**What this task involves:** Take the lines below between the one holding "stand-in for picks" and the one holding "per top-4 step, so", inclusive, and copy them exactly. Add nothing.

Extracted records

---

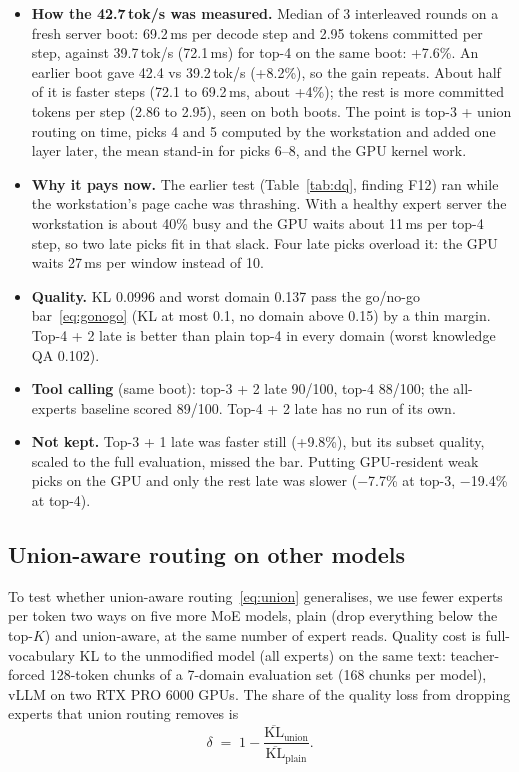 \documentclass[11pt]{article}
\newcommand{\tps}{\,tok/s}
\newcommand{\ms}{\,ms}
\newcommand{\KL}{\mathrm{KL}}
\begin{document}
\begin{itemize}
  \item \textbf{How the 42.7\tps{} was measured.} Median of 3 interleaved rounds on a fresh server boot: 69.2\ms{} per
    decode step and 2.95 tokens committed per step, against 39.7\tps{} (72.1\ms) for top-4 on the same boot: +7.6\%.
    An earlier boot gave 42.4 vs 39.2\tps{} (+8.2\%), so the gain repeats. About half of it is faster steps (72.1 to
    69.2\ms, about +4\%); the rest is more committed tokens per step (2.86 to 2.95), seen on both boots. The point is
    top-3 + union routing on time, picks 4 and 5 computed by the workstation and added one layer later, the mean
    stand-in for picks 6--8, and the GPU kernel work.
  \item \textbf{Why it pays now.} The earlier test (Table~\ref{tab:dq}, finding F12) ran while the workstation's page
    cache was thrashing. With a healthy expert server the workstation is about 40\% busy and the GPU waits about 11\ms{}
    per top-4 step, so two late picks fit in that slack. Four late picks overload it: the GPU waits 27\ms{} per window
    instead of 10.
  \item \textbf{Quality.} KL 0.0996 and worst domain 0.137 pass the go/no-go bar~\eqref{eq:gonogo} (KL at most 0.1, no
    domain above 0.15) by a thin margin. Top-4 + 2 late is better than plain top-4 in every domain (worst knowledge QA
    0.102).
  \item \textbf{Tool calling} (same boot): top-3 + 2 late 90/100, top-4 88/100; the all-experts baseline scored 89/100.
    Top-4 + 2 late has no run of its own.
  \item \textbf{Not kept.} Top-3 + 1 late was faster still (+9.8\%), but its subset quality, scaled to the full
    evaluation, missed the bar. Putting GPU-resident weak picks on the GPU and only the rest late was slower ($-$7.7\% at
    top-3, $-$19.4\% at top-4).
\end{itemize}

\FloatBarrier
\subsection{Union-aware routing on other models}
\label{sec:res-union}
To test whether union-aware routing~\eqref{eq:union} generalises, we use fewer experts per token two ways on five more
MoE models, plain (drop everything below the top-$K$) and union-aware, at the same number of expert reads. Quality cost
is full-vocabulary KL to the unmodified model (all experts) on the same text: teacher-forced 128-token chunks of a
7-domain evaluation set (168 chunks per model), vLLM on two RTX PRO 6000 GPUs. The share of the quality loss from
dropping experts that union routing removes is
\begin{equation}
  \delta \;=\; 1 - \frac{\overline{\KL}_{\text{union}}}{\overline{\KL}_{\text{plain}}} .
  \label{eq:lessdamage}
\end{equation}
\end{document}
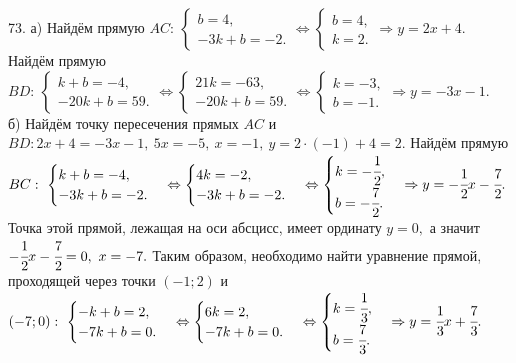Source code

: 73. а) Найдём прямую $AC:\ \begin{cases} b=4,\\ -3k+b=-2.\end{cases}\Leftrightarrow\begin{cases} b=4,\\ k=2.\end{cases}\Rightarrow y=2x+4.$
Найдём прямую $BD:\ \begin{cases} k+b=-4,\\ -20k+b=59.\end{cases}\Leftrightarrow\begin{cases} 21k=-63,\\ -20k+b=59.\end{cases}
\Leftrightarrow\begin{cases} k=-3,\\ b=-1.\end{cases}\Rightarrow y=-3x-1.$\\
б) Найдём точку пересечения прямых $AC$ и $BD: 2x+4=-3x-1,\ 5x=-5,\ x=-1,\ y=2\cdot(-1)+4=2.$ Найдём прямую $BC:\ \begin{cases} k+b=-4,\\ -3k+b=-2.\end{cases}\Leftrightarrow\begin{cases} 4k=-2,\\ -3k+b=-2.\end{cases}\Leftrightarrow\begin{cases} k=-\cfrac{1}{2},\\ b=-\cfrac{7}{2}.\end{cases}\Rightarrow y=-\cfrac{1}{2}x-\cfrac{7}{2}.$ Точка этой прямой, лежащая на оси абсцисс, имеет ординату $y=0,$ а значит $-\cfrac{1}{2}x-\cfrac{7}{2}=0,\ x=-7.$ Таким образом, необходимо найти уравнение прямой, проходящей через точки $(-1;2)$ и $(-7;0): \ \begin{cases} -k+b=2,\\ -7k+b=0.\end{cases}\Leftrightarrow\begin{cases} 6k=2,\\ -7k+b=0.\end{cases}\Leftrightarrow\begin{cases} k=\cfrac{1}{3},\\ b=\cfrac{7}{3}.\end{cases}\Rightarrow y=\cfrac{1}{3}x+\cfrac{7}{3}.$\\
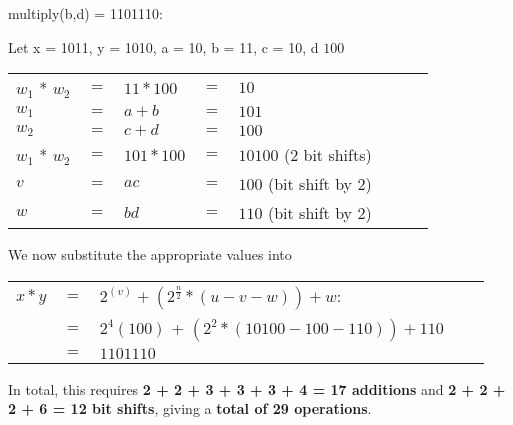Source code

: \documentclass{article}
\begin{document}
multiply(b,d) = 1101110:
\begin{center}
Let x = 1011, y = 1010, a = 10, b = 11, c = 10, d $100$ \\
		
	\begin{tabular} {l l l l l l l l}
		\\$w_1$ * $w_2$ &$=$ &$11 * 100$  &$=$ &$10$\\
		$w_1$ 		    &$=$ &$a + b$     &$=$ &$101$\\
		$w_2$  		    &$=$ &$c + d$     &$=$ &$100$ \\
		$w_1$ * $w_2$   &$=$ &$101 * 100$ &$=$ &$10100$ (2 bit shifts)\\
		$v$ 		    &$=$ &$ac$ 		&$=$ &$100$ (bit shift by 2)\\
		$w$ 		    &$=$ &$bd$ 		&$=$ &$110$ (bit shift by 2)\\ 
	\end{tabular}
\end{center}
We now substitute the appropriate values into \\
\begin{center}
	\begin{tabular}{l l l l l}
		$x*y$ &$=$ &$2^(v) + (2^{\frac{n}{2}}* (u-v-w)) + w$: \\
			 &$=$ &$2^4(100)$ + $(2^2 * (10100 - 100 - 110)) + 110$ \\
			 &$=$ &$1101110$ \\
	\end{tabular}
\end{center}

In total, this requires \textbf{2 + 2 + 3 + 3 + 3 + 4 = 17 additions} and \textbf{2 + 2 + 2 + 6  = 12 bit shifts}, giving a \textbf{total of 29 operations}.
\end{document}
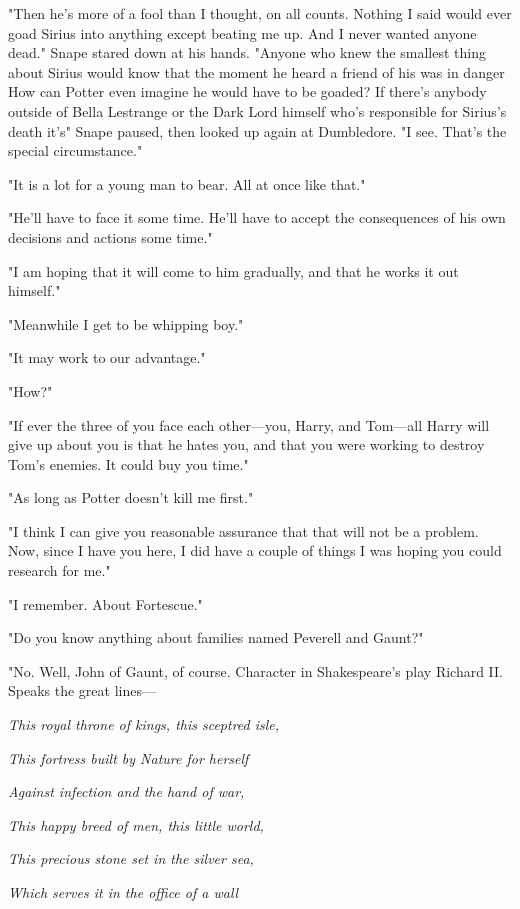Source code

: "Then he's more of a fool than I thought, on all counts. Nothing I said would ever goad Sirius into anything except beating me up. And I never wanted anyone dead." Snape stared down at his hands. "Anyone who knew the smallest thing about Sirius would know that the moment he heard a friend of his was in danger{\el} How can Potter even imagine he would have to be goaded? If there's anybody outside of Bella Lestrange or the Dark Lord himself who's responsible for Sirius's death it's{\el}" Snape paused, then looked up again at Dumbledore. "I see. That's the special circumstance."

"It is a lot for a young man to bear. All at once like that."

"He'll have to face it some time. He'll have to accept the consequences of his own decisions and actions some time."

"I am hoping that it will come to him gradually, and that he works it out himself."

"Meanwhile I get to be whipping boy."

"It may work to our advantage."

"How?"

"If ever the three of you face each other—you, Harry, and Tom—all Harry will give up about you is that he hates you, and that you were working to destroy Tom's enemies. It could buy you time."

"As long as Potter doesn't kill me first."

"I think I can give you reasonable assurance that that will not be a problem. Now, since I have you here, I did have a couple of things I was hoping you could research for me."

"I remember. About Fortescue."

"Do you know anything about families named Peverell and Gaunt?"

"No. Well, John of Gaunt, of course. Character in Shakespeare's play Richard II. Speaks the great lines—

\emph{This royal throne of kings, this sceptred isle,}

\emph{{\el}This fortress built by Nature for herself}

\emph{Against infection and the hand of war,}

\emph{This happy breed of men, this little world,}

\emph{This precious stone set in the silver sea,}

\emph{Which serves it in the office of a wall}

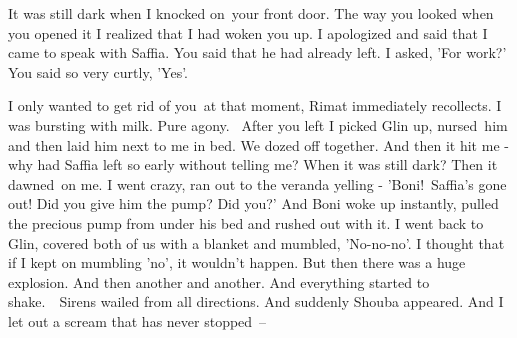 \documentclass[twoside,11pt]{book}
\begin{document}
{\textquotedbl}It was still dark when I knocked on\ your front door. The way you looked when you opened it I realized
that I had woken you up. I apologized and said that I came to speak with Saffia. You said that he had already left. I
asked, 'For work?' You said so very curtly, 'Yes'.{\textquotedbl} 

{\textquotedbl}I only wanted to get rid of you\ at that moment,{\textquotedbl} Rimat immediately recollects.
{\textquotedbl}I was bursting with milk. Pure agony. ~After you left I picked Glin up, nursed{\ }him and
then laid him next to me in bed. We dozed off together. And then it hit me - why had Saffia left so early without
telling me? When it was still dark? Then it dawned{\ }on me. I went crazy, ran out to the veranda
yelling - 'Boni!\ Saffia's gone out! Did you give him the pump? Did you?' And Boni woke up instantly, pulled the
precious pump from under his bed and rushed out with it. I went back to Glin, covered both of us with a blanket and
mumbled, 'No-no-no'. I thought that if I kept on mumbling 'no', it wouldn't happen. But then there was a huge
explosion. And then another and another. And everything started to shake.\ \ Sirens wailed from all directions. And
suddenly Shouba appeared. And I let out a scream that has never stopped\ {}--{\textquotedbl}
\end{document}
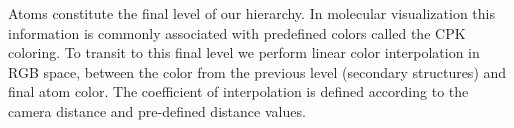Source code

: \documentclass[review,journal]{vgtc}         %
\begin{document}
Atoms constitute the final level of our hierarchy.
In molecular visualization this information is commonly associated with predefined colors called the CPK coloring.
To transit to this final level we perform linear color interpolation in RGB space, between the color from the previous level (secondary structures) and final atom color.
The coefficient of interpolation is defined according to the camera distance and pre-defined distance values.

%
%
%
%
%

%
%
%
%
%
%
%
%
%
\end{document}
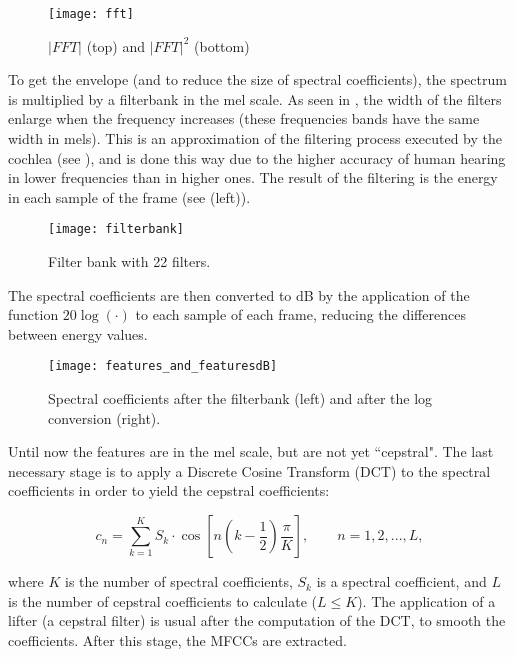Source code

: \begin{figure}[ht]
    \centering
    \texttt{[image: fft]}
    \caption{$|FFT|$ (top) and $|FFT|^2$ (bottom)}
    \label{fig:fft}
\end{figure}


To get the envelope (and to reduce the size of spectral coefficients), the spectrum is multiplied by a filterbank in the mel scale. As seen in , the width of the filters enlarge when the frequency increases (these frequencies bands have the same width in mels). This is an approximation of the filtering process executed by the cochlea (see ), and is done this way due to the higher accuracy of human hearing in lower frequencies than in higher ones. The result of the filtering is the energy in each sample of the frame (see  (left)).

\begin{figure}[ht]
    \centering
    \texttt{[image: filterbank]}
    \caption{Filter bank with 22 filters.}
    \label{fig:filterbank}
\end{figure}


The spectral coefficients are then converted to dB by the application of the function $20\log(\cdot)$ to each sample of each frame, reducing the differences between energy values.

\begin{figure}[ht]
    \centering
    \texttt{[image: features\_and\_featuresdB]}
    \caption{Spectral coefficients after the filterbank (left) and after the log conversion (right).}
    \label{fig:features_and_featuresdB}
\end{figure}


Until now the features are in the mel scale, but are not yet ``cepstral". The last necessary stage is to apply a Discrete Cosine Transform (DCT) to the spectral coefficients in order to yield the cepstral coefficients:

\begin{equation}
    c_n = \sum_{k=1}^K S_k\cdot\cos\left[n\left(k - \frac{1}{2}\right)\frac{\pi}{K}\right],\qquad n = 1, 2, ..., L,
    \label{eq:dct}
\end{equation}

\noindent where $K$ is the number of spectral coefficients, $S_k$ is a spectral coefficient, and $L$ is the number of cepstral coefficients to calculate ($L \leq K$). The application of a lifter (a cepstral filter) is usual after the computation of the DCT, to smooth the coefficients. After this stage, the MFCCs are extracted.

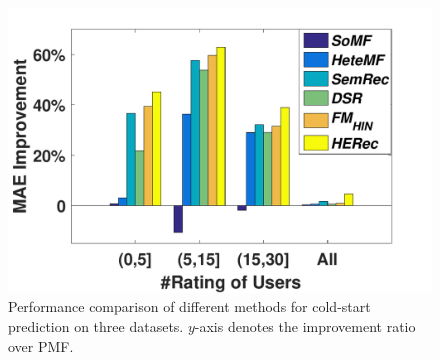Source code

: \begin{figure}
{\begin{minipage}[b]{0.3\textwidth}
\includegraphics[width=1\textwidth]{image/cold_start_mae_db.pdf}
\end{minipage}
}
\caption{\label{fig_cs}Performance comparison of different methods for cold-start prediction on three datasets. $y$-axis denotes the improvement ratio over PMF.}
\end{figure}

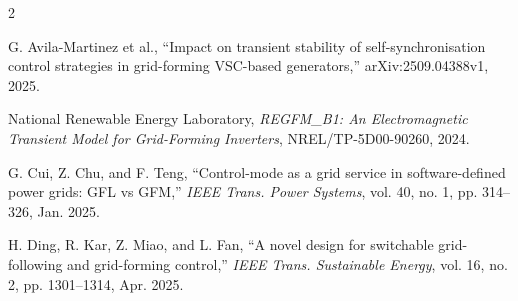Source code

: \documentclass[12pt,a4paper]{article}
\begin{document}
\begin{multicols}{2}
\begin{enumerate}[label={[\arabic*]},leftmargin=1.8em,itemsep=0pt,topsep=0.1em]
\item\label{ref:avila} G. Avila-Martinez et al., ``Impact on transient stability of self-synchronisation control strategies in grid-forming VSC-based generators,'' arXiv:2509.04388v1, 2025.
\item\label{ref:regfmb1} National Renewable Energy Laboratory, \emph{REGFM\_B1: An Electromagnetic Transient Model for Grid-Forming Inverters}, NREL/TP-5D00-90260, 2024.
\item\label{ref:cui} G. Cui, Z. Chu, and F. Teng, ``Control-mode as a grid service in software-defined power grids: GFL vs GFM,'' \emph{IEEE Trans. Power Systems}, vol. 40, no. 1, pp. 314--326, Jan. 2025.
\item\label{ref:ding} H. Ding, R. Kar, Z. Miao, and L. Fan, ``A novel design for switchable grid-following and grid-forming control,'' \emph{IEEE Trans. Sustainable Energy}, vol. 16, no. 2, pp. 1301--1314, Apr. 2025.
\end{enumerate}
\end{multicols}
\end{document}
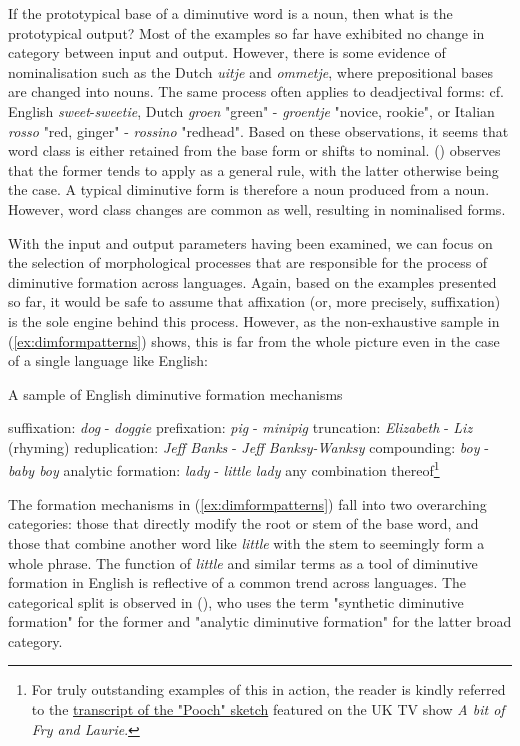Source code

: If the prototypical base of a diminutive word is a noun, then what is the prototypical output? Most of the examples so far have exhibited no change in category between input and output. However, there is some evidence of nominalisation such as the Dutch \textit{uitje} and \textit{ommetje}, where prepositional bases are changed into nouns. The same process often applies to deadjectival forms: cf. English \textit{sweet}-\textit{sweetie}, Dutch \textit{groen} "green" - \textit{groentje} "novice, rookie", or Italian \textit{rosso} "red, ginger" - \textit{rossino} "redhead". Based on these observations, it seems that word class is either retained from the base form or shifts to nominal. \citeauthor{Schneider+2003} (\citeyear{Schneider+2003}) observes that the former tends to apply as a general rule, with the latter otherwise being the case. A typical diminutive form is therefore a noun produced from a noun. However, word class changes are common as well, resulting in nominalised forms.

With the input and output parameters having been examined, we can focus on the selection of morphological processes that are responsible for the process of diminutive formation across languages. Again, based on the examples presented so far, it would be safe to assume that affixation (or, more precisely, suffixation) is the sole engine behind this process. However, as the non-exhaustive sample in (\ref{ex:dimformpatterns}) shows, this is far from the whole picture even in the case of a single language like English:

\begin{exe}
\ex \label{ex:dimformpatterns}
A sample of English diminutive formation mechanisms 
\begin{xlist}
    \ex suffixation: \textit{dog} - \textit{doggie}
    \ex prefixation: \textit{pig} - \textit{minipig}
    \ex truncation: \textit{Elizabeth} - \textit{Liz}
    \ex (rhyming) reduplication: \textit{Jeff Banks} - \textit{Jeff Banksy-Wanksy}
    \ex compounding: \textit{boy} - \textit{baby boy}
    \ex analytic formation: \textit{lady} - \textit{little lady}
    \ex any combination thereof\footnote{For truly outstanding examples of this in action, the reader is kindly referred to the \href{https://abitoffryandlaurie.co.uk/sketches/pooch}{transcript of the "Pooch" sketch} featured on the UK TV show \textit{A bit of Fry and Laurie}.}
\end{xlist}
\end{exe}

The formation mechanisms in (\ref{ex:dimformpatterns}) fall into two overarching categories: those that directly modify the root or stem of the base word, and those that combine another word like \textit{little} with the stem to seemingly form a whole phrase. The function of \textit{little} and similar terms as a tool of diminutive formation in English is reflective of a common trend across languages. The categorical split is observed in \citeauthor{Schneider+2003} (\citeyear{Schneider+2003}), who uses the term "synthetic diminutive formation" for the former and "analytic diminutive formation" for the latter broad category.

---

**Task answer:**
    stand-in for picks 6--8, and the GPU kernel work.
  \item \textbf{Why it pays now.} The earlier test (Table~\ref{tab:dq}, finding F12) ran while the workstation's page
    cache was thrashing. With a healthy expert server the workstation is about 40\% busy and the GPU waits about 11\ms{}
    per top-4 step, so two late picks fit in that slack. Four late picks overload it: the GPU waits 27\ms{} per window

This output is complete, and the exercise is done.